Thank you so much for hanging in with me while I fretted. It's been a tough ride but I think the worst is over.
Yesterday I met with my doctor and she told me that all signs point to benign. My thyroid is still wonky and I need to have further testing done but I most likely do not have cancer (they won't give me the 100% all-clear without actually biopsying the entire thing, which obviously can't happen unless they remove the entire thing.) It isn't a surprise, this further testing; I knew going in that after my biopsy results I'd move on to either an oncologist or an endocrinologist. Not having to see an oncologist feels like a major victory.
And now, because it's all over and the results are all good, I can tell you that Shawn was also waiting for results to see if he had cancer. It has been a FUN couple of months in our home, let me tell you. He got the all-clear yesterday morning and I got mine a few hours later. We're going out to celebrate this weekend is what I'm saying.

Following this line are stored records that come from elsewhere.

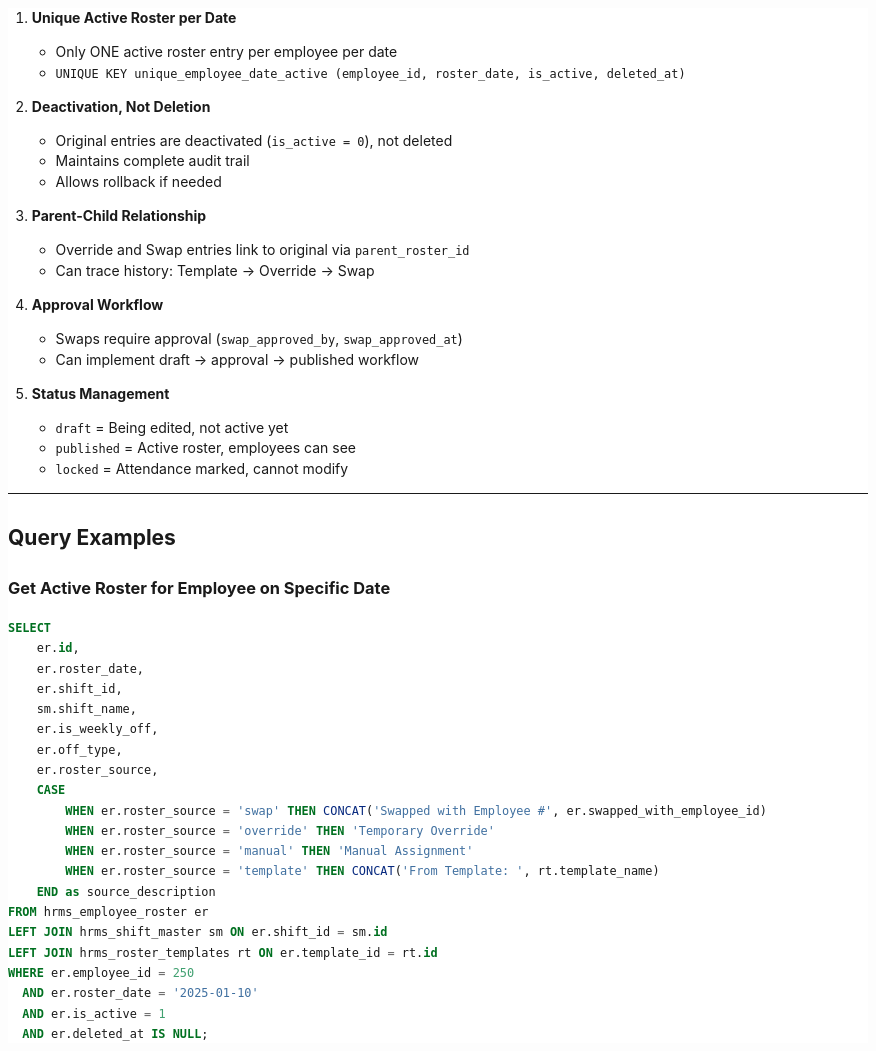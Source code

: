 1. **Unique Active Roster per Date**
   - Only ONE active roster entry per employee per date
   - `UNIQUE KEY unique_employee_date_active (employee_id, roster_date, is_active, deleted_at)`

2. **Deactivation, Not Deletion**
   - Original entries are deactivated (`is_active = 0`), not deleted
   - Maintains complete audit trail
   - Allows rollback if needed

3. **Parent-Child Relationship**
   - Override and Swap entries link to original via `parent_roster_id`
   - Can trace history: Template → Override → Swap

4. **Approval Workflow**
   - Swaps require approval (`swap_approved_by`, `swap_approved_at`)
   - Can implement draft → approval → published workflow

5. **Status Management**
   - `draft` = Being edited, not active yet
   - `published` = Active roster, employees can see
   - `locked` = Attendance marked, cannot modify

---

## Query Examples

### Get Active Roster for Employee on Specific Date

```sql
SELECT
    er.id,
    er.roster_date,
    er.shift_id,
    sm.shift_name,
    er.is_weekly_off,
    er.off_type,
    er.roster_source,
    CASE
        WHEN er.roster_source = 'swap' THEN CONCAT('Swapped with Employee #', er.swapped_with_employee_id)
        WHEN er.roster_source = 'override' THEN 'Temporary Override'
        WHEN er.roster_source = 'manual' THEN 'Manual Assignment'
        WHEN er.roster_source = 'template' THEN CONCAT('From Template: ', rt.template_name)
    END as source_description
FROM hrms_employee_roster er
LEFT JOIN hrms_shift_master sm ON er.shift_id = sm.id
LEFT JOIN hrms_roster_templates rt ON er.template_id = rt.id
WHERE er.employee_id = 250
  AND er.roster_date = '2025-01-10'
  AND er.is_active = 1
  AND er.deleted_at IS NULL;
```
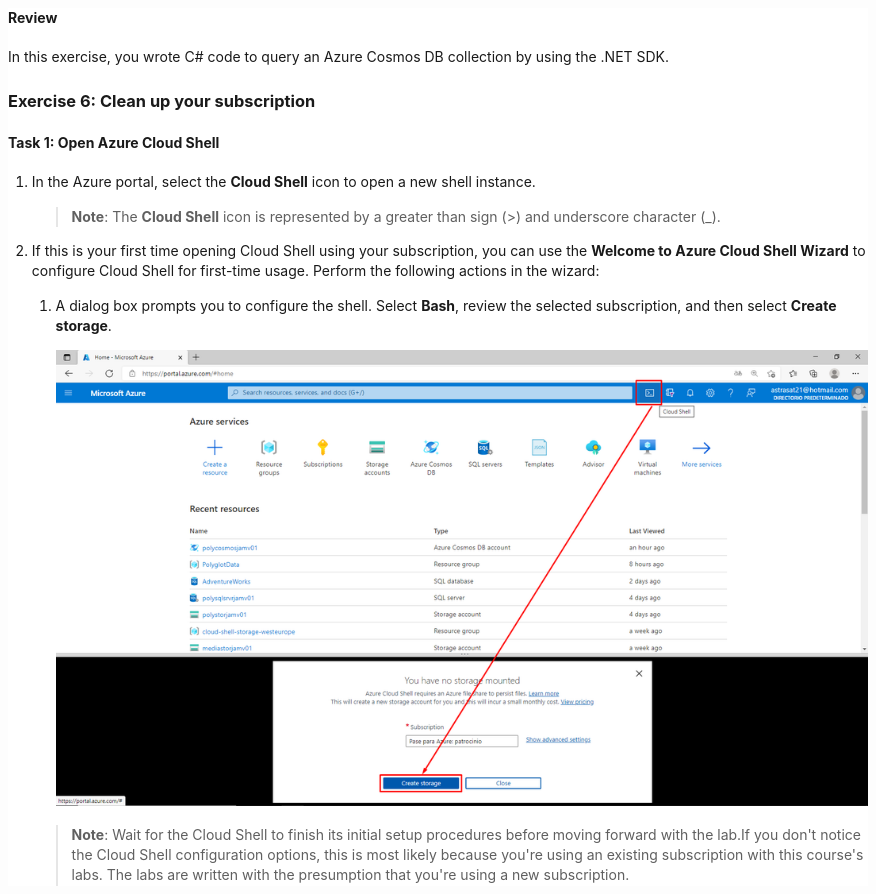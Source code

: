    

#### Review

In this exercise, you wrote C# code to query an Azure Cosmos DB collection by using the .NET SDK.

### Exercise 6: Clean up your subscription 

#### Task 1: Open Azure Cloud Shell

1.  In the Azure portal, select the **Cloud Shell** icon to open a new shell instance.

    > **Note**: The **Cloud Shell** icon is represented by a greater than sign (\>) and underscore character (\_).

1.  If this is your first time opening Cloud Shell using your subscription, you can use the **Welcome to Azure Cloud Shell Wizard** to configure Cloud Shell for first-time usage. Perform the following actions in the wizard:
    
    1. A dialog box prompts you to configure the shell. Select **Bash**, review the selected subscription, and then select **Create storage**.
    
       ![04_115](images/04_115.png)
    
       
    
    > **Note**: Wait for the Cloud Shell to finish its initial setup procedures before moving forward with the lab.If you don't notice the Cloud Shell configuration options, this is most likely because you're using an existing subscription with this course's labs. The labs are written with the presumption that you're using a new subscription.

The timing was so odd - Shawn got his ultrasound results and found out he needed a biopsy literally the same morning I was having my biopsy done. My dormant superstitious side hates coincidences so I was halfway convinced that the timing meant we'd be that couple - you know, the one that you marvel over their bad luck while thanking the heavens you aren't them. So, while I was fretting over leaving my baby alone in this big, bad world I was actually fretting over leaving my baby completely alone in this big, bad world. I owe my older sister a giant bottle of gin for listening to me fret (and for reassuring me they'd be there for Grady instead of telling me to shut up and stop being such a drama queen.)
I slept soundly last night for the first time in weeks. I have a giant grin on my face this morning. I feel so so lucky. Happy Friday indeed.